Ca2+-induced Ca2+ release (CICR) from the stores at the base of OHCs

CICR has been proposed to regulate the OHC response to efferent neurotransmitter acetylcholine. This proposal was based on the experiments demonstrating that the drugs affecting either RyRs or endoplasmic Ca2+ ATPases also modulate acetylcholine-induced OHC hyperpolarization and/or outward K+ current through Ca2+-activated K+ channels (Lioudyno et al., 2004). Yet, this proposed CICR has never been visualized in OHC by Ca2+ imaging, perhaps due to the fact that it should occur in a narrow gap between synaptic cisternae and the plasma membrane (Fuchs, 2014). In fact, CICR in OHCs has never been demonstrated with direct Ca2+ imaging and, therefore, this is the first study to do this. Although our imaging experiments cannot pinpoint the exact site of CICR with nanoscale accuracy, they do show that CICR occurs at the base but not the apex of OHCs. On one hand, it is consistent with the proposed roles of CICR in the modulation of acetylcholine-induced responses in OHCs. On the other hand, it raises the question of why CICR occurs predominantly at the base of the cell and how it is related to the proposed Ca2+ stores in the synaptic cisternae. Post-embedding immunogold labeling with antibodies that predominantly recognize ryanodine receptor isoforms 1 (RyR1) and 2 (RyR2) revealed the highest RyR signal in the OHCs in the cytoplasmic region above the nucleus, about 30% smaller labeling at the very base of the cell, and about three-fold smaller labeling at the apex of the cell (Grant et al., 2006). These data are consistent with our imaging experiments (Figures 2, 3). However, they also indicate that the area of functional CICR in OHCs may be larger that is needed only for the modulation of acetylcholine-induced responses. The potential role of CICR in the area above the nucleus remains unknown.

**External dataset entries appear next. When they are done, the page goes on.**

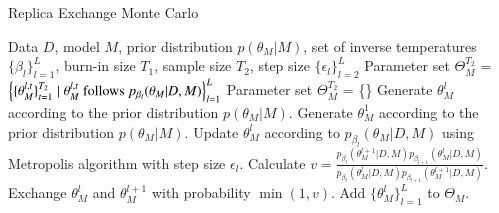 \documentclass[12pt]{article}
\begin{document}
  \begin{algorithm}[H]
    \caption{Replica Exchange Monte Carlo}
    \label{EMC}
    \begin{algorithmic}[1]
    \REQUIRE Data $D$, model $M$, prior distribution $p(\theta_M|M)$, set of inverse temperatures $\{\beta_l\}_{l = 1}^L$, burn-in size $T_1$, sample size $T_2$, step size $\{\epsilon_l\}_{l = 2}^L$
    \ENSURE Parameter set $\Theta_M^{T_2}$ = $\left\{\{\theta_M^{l,t}\}_{t = 1}^{T_2} \mid \theta_M^{l,t} \textup{ follows } p_{\beta_l}(\theta_M|D, M)\right\}_{l = 1}^L$
    \STATE Parameter set $\Theta_M^{T_2}$ = \{\}
        \STATE Generate $\theta_M^{l}$ according to the prior distribution $p(\theta_M|M)$.
    \ENDFOR
      \STATE Generate $\theta_M^{1}$ according to the prior distribution $p(\theta_M|M)$.
        \STATE Update $\theta_M^{l}$ according to $p_{\beta_l}(\theta_M|D, M)$ using Metropolis algorithm with step size $\epsilon_l$.
      \ENDFOR
        \STATE Calculate $v = \frac{p_{\beta_{l}}(\theta_M^{l+1}|D,M)p_{\beta_{l+1}}(\theta_M^{l}|D,M)}{p_{\beta_{l}}(\theta_M^{l}|D,M)p_{\beta_{l+1}}(\theta_M^{l+1}|D,M)}$.
        \STATE Exchange $\theta_M^l$ and $\theta_M^{l+1}$ with probability $\min(1,v)$.
      \ENDFOR
        \STATE Add $\{\theta_M^l\}_{l=1}^L$ to $\Theta_M$.
      \ENDIF
    \ENDFOR
    \end{algorithmic}
  \end{algorithm}
\end{document}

Ca2+ stores in the subsurface cisternae of the lateral wall of OHCs

Expression of intracellular Ca-ATPase along the lateral walls of the OHCs (Schulte, 1993; Zine and Schweitzer, 1996) provides a strong argument for the existence of the functional Ca2+ stores in the subsurface cisternae. However, Ca2+ release from these stores has never been visualized by Ca2+ imaging. Here, we demonstrated a slow and uniform Ca2+ release throughout the OHC after IP3 uncaging (Figure 4), suggesting that functional IP3-gated stores are likely to be distributed along the length of an OHC, including the lateral wall. It is consistent with our previous data showing uniform IP3R labeling along the lateral wall of the OHCs (Frolenkov et al., 2000). We also did not reveal any signs of CICR in the middle of an OHC, away from the nucleus region. The latter observation suggests that the lateral wall stores may be activated predominantly by IP3, at least in young postnatal OHCs. That said, elaborated system of the lateral wall subsurface cisternae may not be completely developed in the rodent OHCs at P12, the maximal age of our experiments (Souter et al., 1995). Therefore, functional properties of the lateral wall Ca2+ stores may be different in adult OHCs.

A known potential target for free Ca2+ released from the lateral wall subsurface cisternae is the cortical cytoskeleton that determines OHC axial stiffness. It is known that the rise of [Ca2+]i causes a decrease of OHC axial stiffness (Frolenkov et al., 2003) likely mediated by Rho GTPases (Kalinec et al., 2000; Zhang et al., 2003) and downstream LIMK/cofilin-dependent actin depolymerization (Matsumoto et al., 2010). These cytoskeletal changes underlie the acetylcholine-induced changes of OHC somatic motility (Dallos et al., 1997) that occur without any changes in the operation of prestin-based plasma membrane motors (Frolenkov et al., 2000; Matsumoto et al., 2010). The experiments of this study show that even a direct increase of [Ca2+]i by Ca2+ uncaging is not able to affect prestin motors (Figure 5). Perhaps prestin is regulated through Ca2+-independent mechanisms such as phosphorylation via cyclic GMP / protein kinase G (cGMP/PKG) pathway (Deak et al., 2005; Szonyi et al., 1999).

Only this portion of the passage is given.